● Exercise aim: Print the lines that run from the line with "- Each partner" to the line with "random & binascii.", keeping both end lines, exactly as they appear in the entries below, and nothing else.

■ ■ ■ ■ ■

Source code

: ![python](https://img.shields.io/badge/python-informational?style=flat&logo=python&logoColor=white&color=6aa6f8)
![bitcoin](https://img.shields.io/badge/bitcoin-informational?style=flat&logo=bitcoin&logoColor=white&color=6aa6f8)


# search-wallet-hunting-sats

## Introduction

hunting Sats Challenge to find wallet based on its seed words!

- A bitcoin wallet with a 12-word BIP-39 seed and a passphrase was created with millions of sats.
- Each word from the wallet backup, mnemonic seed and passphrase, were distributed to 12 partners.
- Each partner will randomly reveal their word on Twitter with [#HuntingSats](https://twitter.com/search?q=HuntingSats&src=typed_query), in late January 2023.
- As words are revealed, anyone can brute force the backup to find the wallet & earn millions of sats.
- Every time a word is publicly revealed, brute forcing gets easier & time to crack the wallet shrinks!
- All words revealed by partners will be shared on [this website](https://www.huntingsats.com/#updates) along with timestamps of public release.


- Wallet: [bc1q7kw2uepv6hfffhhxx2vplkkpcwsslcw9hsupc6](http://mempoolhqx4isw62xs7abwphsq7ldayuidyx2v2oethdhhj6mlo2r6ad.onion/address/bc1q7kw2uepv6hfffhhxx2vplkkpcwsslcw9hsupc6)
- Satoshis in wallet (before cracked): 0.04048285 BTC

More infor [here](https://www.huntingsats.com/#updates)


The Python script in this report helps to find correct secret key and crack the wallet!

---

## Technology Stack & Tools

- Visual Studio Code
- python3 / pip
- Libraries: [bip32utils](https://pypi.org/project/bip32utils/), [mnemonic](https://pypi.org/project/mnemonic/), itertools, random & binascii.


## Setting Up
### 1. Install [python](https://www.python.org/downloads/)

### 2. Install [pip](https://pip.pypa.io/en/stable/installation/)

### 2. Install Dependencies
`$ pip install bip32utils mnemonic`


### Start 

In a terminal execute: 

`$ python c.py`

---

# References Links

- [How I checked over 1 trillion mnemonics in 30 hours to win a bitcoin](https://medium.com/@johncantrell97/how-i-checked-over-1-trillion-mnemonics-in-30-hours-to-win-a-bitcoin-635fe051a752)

■ ■ ■ ■ ■

● Answer section:
- Each partner will randomly reveal their word on Twitter with [#HuntingSats](https://twitter.com/search?q=HuntingSats&src=typed_query), in late January 2023.
- As words are revealed, anyone can brute force the backup to find the wallet & earn millions of sats.
- Every time a word is publicly revealed, brute forcing gets easier & time to crack the wallet shrinks!
- All words revealed by partners will be shared on [this website](https://www.huntingsats.com/#updates) along with timestamps of public release.


- Wallet: [bc1q7kw2uepv6hfffhhxx2vplkkpcwsslcw9hsupc6](http://mempoolhqx4isw62xs7abwphsq7ldayuidyx2v2oethdhhj6mlo2r6ad.onion/address/bc1q7kw2uepv6hfffhhxx2vplkkpcwsslcw9hsupc6)
- Satoshis in wallet (before cracked): 0.04048285 BTC

More infor [here](https://www.huntingsats.com/#updates)


The Python script in this report helps to find correct secret key and crack the wallet!

---

## Technology Stack & Tools

- Visual Studio Code
- python3 / pip
- Libraries: [bip32utils](https://pypi.org/project/bip32utils/), [mnemonic](https://pypi.org/project/mnemonic/), itertools, random & binascii.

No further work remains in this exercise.